Appian, a private equity firm focused on mining, sued Sibanye after the South African mining company withdrew from purchasing Atlantic Nickel and Mineração Vale Verde, who owns the Santa Rita nickel mine and Serrote copper mine, respectively.
Sibanye-Stillwater is a global mining company and a major producer of precious metals, particularly platinum and gold. In recent years, it has sought to diversify its portfolio by investing in critical metals such as copper and nickel, with the proposed Brazilian acquisitions as a key part of its expansion into battery metals, crucial for the energy transition.
Santa Rita, located in Brazil's Bahia state, is one of the world's largest open-pit nickel sulfide mines and produces copper, cobalt, and platinum group metals as by-products. The mine is transitioning from open-pit to underground operations, extending its life by over 20 years. Serrote, another key asset in Brazil, is a producing copper mine in the northeastern state of Alagoas, further enhancing Sibanye's push into critical and battery metals.
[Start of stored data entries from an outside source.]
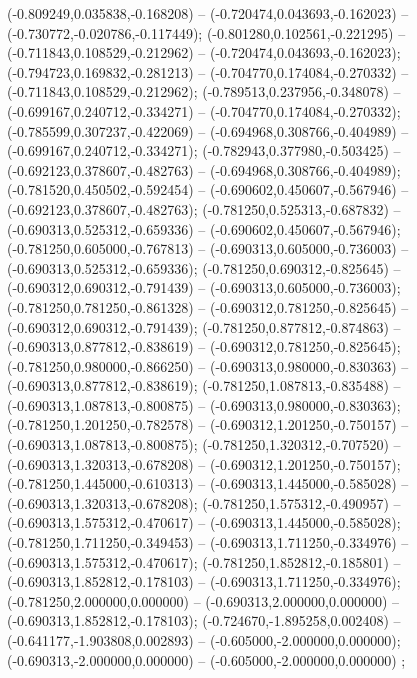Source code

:  (-0.809249,0.035838,-0.168208) -- (-0.720474,0.043693,-0.162023) -- (-0.730772,-0.020786,-0.117449);
 (-0.801280,0.102561,-0.221295) -- (-0.711843,0.108529,-0.212962) -- (-0.720474,0.043693,-0.162023);
 (-0.794723,0.169832,-0.281213) -- (-0.704770,0.174084,-0.270332) -- (-0.711843,0.108529,-0.212962);
 (-0.789513,0.237956,-0.348078) -- (-0.699167,0.240712,-0.334271) -- (-0.704770,0.174084,-0.270332);
 (-0.785599,0.307237,-0.422069) -- (-0.694968,0.308766,-0.404989) -- (-0.699167,0.240712,-0.334271);
 (-0.782943,0.377980,-0.503425) -- (-0.692123,0.378607,-0.482763) -- (-0.694968,0.308766,-0.404989);
 (-0.781520,0.450502,-0.592454) -- (-0.690602,0.450607,-0.567946) -- (-0.692123,0.378607,-0.482763);
 (-0.781250,0.525313,-0.687832) -- (-0.690313,0.525312,-0.659336) -- (-0.690602,0.450607,-0.567946);
 (-0.781250,0.605000,-0.767813) -- (-0.690313,0.605000,-0.736003) -- (-0.690313,0.525312,-0.659336);
 (-0.781250,0.690312,-0.825645) -- (-0.690312,0.690312,-0.791439) -- (-0.690313,0.605000,-0.736003);
 (-0.781250,0.781250,-0.861328) -- (-0.690312,0.781250,-0.825645) -- (-0.690312,0.690312,-0.791439);
 (-0.781250,0.877812,-0.874863) -- (-0.690313,0.877812,-0.838619) -- (-0.690312,0.781250,-0.825645);
 (-0.781250,0.980000,-0.866250) -- (-0.690313,0.980000,-0.830363) -- (-0.690313,0.877812,-0.838619);
 (-0.781250,1.087813,-0.835488) -- (-0.690313,1.087813,-0.800875) -- (-0.690313,0.980000,-0.830363);
 (-0.781250,1.201250,-0.782578) -- (-0.690312,1.201250,-0.750157) -- (-0.690313,1.087813,-0.800875);
 (-0.781250,1.320312,-0.707520) -- (-0.690313,1.320313,-0.678208) -- (-0.690312,1.201250,-0.750157);
 (-0.781250,1.445000,-0.610313) -- (-0.690313,1.445000,-0.585028) -- (-0.690313,1.320313,-0.678208);
 (-0.781250,1.575312,-0.490957) -- (-0.690313,1.575312,-0.470617) -- (-0.690313,1.445000,-0.585028);
 (-0.781250,1.711250,-0.349453) -- (-0.690313,1.711250,-0.334976) -- (-0.690313,1.575312,-0.470617);
 (-0.781250,1.852812,-0.185801) -- (-0.690313,1.852812,-0.178103) -- (-0.690313,1.711250,-0.334976);
 (-0.781250,2.000000,0.000000) -- (-0.690313,2.000000,0.000000) -- (-0.690313,1.852812,-0.178103);
 (-0.724670,-1.895258,0.002408) -- (-0.641177,-1.903808,0.002893) -- (-0.605000,-2.000000,0.000000);
 (-0.690313,-2.000000,0.000000) -- (-0.605000,-2.000000,0.000000) ;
However, Sibanye terminated the transaction in early 2022, citing a "geotechnical event" at Santa Rita as the reason for its decision. The company claimed that this event would have a materially adverse effect on the mine's operations. Appian disputed this, accusing Sibanye of using incorrect reasoning to cancel the deal and sued for damages.
The trial lasted five weeks, and the ruling from The Hon. Mr. Justice Butcher found that the geotechnical event was not expected to impact the mine's future performance significantly, nor was it reasonable for Sibanye to anticipate such an effect.
Based on this event, the judge determined that Sibanye had no right to terminate the sale and purchase agreements (SPAs). However, Sibanye succeeded in dismissing Appian's claim of willful misconduct, with the judge concluding that the company's management genuinely believed they were acting in Sibanye's best interests by pulling out of the deal.
James Wellsted, a spokesperson for Sibanye, told Reuters that Appian is seeking up to $522 million in damages. However, Sibanye maintains that Appian is entitled to little or no compensation, arguing that the mines could have been sold to another buyer for a similar price. The company pointed out that Appian had received multiple offers for the mines after Sibanye's withdrawal.
The damages owed will be determined in a separate trial set for November 2025.